The cost available per seat km (CASK) of an FSC, which used to be Rs 4.60 compared with Rs 2.40 of their low-cost counterpart, has fallen to Rs 3.02, only 25 per cent more than the latter.
CASK is got by dividing operating costs by available seat per km and tells the actual cost of running an airline. The lower the CASK, the more profitable the airline.
“Our CASK is just 60 paise less than the low-cost carriers and we are working to bring it down further,” said Saroj Datta, executive director, Jet Airways.
“We are constantly reducing our cost structure through various ways. Also, more people are travelling because of the increase in capacity,” said a source in Kingfisher Airlines.
An analysis of the second quarter results of Jet Airways and Kingfisher bears this out. Jet Airways has brought its overall cost down by 31 per cent to Rs 2,516 crore from Rs 3,681 crore during the same period last year. The fuel bill has come down 53 per cent to Rs 780 crore, employee cost has been brought down 15 per cent to Rs 301 crore and other operating costs brought down by 24.4 per cent to Rs 746 crore.
“We are doing all to save costs. Major cost-cutting has come from savings from catering and reservation charges. Employee cost has also come down,” said a senior Jet Airways official.
Vijay Mallya-run Kingfisher Airlines has reduced its employee cost and fuel bill. In the second quarter, it has brought down its costs by 22 per cent, from Rs 1,908 crore to Rs 1,483 crore. They have brought down fuel cost by 44 per cent to Rs 460 crore, and employee cost is down by 17.7 per cent to Rs 172 crore.
“We are trying to save wherever we can. Employee costs have come down, as a few people have left the organisation,” said a senior Kingfisher Airlines official. A few aircraft of the airline are also grounded due to unavailability of spare parts.
Jet Airways and Kingfisher Airlines have shifted over half of their capacity to low cost in the past one year, increasing the total low-cost capacity to over 70 per cent. This has created a lot of pressure on the existing LCCs.
“The conversion of full-service carriers to low cost is creating a pressure. Every time a full-service carriers converts an aircraft into single class for low-cost operations it adds capacity into the system, thus creating pressure on the LCCs,” said Kapil Kaul, India head of the Centre for Asia Pacific Aviation.
“There will be some impact, as people will tend to move to airlines carved out of full-service carriers. But that is negligible as of now,” said Rajeev B Batra, executive director, KPMG, a financial consultancy.

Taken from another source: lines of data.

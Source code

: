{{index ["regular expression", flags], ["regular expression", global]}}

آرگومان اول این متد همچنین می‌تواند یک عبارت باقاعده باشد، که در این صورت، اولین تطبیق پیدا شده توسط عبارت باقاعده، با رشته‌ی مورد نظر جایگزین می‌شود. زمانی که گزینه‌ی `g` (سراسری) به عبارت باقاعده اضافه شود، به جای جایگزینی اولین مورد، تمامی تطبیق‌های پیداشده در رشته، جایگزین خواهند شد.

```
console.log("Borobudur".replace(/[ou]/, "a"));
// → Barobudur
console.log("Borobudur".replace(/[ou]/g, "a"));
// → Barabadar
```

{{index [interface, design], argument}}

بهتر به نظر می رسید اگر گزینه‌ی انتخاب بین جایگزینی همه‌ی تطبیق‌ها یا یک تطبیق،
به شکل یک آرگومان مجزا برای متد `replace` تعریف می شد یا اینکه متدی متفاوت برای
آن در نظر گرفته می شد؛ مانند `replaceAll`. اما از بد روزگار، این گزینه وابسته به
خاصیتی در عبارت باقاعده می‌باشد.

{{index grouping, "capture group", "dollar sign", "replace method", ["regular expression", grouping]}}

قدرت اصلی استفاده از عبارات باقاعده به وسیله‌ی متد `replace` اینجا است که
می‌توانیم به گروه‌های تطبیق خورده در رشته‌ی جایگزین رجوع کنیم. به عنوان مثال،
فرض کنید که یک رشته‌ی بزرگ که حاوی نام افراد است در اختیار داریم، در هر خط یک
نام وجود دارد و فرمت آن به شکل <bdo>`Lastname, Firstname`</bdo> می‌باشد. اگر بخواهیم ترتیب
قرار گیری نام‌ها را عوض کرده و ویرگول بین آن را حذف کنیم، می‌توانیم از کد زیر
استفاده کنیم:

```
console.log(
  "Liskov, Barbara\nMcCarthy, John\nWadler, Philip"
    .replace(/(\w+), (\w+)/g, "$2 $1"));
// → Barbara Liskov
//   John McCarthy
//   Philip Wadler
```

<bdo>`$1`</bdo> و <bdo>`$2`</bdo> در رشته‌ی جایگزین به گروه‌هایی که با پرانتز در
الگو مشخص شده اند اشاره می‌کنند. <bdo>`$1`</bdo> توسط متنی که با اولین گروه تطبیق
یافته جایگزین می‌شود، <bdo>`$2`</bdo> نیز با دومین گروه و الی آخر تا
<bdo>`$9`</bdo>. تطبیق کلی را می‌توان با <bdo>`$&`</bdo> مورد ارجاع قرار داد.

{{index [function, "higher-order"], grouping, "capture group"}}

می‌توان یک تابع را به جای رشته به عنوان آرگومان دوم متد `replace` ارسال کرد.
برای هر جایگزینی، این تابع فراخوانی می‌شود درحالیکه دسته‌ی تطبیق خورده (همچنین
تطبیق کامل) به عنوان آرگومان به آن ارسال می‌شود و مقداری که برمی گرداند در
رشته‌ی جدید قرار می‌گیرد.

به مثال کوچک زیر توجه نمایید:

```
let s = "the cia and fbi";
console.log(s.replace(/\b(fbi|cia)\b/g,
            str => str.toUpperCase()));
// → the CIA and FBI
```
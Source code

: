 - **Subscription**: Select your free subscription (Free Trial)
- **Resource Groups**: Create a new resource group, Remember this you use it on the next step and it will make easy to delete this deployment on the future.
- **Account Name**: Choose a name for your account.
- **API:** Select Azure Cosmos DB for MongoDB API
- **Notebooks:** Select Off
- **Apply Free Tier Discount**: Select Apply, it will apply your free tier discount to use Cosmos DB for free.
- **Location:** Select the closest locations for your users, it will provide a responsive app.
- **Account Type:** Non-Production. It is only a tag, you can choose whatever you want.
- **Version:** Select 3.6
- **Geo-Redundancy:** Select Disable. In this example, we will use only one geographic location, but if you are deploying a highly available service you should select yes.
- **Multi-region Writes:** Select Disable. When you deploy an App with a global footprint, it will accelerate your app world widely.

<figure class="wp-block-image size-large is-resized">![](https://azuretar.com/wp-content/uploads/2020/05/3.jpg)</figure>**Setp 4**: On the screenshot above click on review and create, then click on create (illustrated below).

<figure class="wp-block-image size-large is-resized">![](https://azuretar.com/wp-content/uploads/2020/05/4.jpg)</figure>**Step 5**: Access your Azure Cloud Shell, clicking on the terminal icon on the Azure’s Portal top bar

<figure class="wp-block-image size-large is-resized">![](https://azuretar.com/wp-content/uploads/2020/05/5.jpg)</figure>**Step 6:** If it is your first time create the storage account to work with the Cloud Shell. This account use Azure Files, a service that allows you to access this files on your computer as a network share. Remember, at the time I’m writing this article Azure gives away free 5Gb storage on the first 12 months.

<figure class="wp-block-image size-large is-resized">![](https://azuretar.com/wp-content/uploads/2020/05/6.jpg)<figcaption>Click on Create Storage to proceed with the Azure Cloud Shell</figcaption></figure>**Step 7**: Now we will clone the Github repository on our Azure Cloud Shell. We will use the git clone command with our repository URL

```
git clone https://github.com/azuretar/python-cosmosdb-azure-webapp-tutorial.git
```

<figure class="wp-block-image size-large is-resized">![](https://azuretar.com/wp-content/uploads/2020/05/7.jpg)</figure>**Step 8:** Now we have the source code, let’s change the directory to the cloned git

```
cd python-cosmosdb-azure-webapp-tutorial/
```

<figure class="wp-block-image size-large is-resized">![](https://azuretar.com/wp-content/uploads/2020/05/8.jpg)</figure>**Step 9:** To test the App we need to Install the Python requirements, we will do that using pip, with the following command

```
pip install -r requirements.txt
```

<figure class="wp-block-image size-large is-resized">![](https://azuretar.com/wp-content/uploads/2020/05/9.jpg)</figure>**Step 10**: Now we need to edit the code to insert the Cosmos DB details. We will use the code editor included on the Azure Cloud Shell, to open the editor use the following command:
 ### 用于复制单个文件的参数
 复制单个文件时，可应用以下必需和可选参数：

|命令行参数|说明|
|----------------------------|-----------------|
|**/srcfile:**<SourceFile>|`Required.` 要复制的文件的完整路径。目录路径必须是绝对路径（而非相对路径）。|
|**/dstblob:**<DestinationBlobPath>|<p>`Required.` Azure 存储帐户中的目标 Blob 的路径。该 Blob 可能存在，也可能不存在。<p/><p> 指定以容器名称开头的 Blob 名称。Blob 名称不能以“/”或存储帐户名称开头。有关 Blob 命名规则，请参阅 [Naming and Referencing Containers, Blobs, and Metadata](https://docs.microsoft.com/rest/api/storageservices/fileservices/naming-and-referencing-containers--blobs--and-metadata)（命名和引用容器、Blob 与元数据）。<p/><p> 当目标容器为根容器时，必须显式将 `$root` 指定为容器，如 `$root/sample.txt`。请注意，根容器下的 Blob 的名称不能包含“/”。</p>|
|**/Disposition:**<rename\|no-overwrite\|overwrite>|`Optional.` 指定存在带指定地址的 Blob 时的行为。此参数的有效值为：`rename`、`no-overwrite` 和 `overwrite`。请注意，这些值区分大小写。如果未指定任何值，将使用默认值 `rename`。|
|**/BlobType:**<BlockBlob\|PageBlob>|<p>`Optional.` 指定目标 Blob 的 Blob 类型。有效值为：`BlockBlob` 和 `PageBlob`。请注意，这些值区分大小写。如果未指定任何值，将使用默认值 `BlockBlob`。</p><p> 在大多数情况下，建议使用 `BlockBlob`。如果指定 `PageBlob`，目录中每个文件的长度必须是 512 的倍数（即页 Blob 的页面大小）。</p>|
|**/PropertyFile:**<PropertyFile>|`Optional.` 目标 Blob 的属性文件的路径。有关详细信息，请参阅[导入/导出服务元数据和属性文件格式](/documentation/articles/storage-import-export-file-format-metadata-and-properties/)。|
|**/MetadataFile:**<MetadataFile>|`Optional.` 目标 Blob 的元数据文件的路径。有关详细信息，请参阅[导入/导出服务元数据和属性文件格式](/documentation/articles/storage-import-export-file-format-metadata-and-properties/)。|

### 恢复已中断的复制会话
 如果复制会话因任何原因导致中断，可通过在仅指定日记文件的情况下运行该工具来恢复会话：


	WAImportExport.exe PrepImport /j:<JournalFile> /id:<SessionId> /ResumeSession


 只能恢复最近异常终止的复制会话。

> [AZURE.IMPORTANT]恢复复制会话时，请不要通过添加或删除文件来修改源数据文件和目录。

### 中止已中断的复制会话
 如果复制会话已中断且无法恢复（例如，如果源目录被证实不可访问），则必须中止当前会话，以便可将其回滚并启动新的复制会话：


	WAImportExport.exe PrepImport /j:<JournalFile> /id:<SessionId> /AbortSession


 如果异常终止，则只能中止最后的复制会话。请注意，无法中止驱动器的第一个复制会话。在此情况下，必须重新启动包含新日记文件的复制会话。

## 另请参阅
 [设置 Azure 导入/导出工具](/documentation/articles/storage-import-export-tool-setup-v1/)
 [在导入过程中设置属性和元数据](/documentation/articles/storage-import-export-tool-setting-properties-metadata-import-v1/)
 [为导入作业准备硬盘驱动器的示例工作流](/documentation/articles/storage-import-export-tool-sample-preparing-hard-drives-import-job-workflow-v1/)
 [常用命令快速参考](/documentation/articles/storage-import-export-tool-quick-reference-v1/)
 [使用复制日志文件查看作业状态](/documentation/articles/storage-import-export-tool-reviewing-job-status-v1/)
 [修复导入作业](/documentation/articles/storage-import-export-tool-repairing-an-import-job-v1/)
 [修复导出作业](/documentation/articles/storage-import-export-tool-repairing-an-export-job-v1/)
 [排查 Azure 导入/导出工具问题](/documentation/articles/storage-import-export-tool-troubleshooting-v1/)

“Our shift to low cost adds more capacity in the system and that has created pressure on the LCCs. We are also seeing passengers shift towards our low-cost subsidiary,” said Datta. And with losses of the airlines going up when compared with the first quarter of this financial year, analysts are wondering whether the shift to an LCC model is enough to bring a turnaround in the industry.